Work required » Filter the entries and keep only the lines where the string "calculate" appears.

Source data »
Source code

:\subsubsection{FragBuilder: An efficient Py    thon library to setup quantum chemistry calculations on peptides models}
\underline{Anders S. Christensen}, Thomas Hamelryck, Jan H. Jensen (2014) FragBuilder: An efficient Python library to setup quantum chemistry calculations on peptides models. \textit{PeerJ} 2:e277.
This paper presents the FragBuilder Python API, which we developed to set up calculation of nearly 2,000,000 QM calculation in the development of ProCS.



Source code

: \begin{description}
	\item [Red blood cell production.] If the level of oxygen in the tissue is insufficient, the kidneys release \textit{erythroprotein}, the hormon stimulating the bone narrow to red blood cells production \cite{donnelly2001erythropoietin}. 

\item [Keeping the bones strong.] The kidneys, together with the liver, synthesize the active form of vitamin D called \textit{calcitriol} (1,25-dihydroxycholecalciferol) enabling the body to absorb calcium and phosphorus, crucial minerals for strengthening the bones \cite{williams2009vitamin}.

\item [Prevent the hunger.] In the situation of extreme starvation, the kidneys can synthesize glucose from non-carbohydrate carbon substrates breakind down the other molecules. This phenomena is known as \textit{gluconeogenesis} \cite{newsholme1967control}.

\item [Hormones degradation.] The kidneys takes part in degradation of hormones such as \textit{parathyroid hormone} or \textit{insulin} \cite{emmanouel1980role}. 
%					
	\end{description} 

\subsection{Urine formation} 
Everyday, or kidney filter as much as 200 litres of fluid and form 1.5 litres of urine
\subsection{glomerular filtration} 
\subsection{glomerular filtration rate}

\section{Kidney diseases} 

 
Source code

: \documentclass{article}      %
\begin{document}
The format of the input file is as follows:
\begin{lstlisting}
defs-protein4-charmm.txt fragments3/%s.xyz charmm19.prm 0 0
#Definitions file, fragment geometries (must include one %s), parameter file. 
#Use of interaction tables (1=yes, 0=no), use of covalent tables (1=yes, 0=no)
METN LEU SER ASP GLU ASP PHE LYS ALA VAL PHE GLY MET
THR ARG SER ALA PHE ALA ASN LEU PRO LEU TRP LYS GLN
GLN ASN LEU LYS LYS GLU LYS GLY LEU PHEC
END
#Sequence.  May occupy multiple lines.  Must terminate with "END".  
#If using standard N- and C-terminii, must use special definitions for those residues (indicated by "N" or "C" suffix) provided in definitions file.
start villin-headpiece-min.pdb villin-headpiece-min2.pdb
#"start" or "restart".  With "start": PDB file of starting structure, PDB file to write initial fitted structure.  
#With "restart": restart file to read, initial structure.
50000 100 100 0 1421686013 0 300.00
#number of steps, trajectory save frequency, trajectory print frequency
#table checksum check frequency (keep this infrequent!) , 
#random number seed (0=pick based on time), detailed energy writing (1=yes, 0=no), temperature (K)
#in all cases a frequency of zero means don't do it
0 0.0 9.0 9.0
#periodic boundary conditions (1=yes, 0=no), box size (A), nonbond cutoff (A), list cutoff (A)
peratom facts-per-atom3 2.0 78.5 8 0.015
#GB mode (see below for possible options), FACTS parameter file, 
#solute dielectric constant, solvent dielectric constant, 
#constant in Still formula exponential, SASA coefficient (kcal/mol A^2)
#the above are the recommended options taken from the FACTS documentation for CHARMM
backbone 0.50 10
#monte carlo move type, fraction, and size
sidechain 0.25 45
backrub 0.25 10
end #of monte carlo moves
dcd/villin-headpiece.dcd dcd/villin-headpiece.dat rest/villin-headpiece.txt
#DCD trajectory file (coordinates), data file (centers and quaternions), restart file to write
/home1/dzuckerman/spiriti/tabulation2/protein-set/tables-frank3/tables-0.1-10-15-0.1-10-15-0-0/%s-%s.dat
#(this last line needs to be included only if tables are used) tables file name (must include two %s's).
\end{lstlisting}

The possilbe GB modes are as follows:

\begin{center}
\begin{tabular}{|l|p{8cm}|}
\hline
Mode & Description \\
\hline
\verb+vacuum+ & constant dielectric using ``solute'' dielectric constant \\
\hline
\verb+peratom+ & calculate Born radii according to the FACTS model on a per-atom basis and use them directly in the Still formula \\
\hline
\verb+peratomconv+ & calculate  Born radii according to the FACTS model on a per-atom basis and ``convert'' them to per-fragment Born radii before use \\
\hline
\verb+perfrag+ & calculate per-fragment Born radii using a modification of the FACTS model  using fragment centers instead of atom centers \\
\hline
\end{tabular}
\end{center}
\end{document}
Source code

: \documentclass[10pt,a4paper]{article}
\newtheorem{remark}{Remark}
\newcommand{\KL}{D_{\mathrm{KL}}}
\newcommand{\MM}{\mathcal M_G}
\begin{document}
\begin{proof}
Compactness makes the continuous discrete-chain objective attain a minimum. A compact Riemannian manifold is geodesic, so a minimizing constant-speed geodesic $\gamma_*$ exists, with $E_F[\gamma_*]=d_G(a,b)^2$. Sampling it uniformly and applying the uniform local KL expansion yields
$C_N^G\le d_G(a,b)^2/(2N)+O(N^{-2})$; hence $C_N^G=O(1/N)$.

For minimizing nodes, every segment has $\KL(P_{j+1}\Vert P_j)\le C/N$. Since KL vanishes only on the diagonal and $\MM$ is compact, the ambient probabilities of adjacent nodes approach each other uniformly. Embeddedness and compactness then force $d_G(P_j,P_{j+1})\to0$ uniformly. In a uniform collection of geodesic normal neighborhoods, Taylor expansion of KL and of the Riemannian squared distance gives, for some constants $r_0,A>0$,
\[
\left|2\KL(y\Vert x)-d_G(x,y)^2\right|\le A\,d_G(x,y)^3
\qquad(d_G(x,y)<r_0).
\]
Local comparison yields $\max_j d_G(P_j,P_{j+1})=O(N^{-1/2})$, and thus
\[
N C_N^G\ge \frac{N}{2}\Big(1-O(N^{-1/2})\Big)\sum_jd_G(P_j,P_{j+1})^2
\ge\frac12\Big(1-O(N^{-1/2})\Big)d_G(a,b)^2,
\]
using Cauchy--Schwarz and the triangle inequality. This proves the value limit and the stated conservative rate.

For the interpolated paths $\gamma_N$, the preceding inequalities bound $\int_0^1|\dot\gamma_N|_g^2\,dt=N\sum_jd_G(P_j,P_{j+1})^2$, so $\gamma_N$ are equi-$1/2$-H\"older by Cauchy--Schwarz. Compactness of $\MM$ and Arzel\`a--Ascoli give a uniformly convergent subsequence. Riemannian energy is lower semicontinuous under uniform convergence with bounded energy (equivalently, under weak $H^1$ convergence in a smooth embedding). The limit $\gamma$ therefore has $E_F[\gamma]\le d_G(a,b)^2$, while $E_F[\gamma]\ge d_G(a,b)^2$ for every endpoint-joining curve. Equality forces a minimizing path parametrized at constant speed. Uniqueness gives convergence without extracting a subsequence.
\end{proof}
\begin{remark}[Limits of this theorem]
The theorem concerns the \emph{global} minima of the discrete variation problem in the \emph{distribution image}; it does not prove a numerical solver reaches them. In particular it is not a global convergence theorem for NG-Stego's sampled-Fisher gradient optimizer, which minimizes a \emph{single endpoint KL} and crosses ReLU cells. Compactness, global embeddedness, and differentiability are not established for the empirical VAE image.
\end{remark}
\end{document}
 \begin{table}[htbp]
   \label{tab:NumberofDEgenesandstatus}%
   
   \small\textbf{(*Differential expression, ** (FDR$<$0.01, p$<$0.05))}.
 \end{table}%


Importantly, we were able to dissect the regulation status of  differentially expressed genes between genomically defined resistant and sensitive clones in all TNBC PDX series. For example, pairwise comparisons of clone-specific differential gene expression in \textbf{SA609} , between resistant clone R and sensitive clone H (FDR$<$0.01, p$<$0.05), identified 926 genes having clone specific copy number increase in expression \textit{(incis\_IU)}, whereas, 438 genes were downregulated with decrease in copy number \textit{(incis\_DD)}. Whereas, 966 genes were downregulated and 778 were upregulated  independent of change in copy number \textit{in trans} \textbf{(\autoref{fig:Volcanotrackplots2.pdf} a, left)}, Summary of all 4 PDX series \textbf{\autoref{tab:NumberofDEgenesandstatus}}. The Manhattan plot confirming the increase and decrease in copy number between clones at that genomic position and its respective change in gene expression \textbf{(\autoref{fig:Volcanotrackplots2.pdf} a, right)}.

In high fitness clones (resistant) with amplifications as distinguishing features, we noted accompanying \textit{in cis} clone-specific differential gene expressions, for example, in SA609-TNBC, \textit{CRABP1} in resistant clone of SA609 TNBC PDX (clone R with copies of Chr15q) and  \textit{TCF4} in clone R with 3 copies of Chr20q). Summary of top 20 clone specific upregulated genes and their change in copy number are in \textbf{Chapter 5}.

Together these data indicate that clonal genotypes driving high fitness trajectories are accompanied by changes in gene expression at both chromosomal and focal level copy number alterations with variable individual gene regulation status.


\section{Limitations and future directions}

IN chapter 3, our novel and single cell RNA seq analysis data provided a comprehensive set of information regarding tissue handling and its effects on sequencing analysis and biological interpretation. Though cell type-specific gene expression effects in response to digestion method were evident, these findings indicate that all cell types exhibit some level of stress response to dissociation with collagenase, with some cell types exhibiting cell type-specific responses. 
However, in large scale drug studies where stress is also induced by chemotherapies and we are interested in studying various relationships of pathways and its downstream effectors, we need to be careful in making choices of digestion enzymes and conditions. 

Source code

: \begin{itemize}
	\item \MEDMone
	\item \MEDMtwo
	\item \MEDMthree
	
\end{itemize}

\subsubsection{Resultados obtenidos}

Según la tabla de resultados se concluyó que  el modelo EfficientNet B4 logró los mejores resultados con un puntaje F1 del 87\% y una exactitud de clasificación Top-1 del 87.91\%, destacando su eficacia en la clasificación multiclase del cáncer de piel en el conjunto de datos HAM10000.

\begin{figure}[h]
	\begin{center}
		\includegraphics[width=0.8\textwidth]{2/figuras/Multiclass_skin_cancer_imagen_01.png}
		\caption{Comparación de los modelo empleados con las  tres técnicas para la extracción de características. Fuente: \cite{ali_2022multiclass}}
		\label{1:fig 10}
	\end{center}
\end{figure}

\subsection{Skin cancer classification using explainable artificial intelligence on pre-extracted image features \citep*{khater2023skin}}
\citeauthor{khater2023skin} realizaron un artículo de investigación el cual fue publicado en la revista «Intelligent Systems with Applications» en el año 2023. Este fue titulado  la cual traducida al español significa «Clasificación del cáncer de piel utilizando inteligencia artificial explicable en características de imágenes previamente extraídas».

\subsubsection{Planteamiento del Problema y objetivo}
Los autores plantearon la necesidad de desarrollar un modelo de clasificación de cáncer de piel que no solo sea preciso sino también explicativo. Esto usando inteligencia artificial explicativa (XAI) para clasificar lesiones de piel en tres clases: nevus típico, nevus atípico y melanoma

Task solution »
\verb+peratom+ & calculate Born radii according to the FACTS model on a per-atom basis and use them directly in the Still formula \\
\verb+peratomconv+ & calculate  Born radii according to the FACTS model on a per-atom basis and ``convert'' them to per-fragment Born radii before use \\
\verb+perfrag+ & calculate per-fragment Born radii using a modification of the FACTS model  using fragment centers instead of atom centers \\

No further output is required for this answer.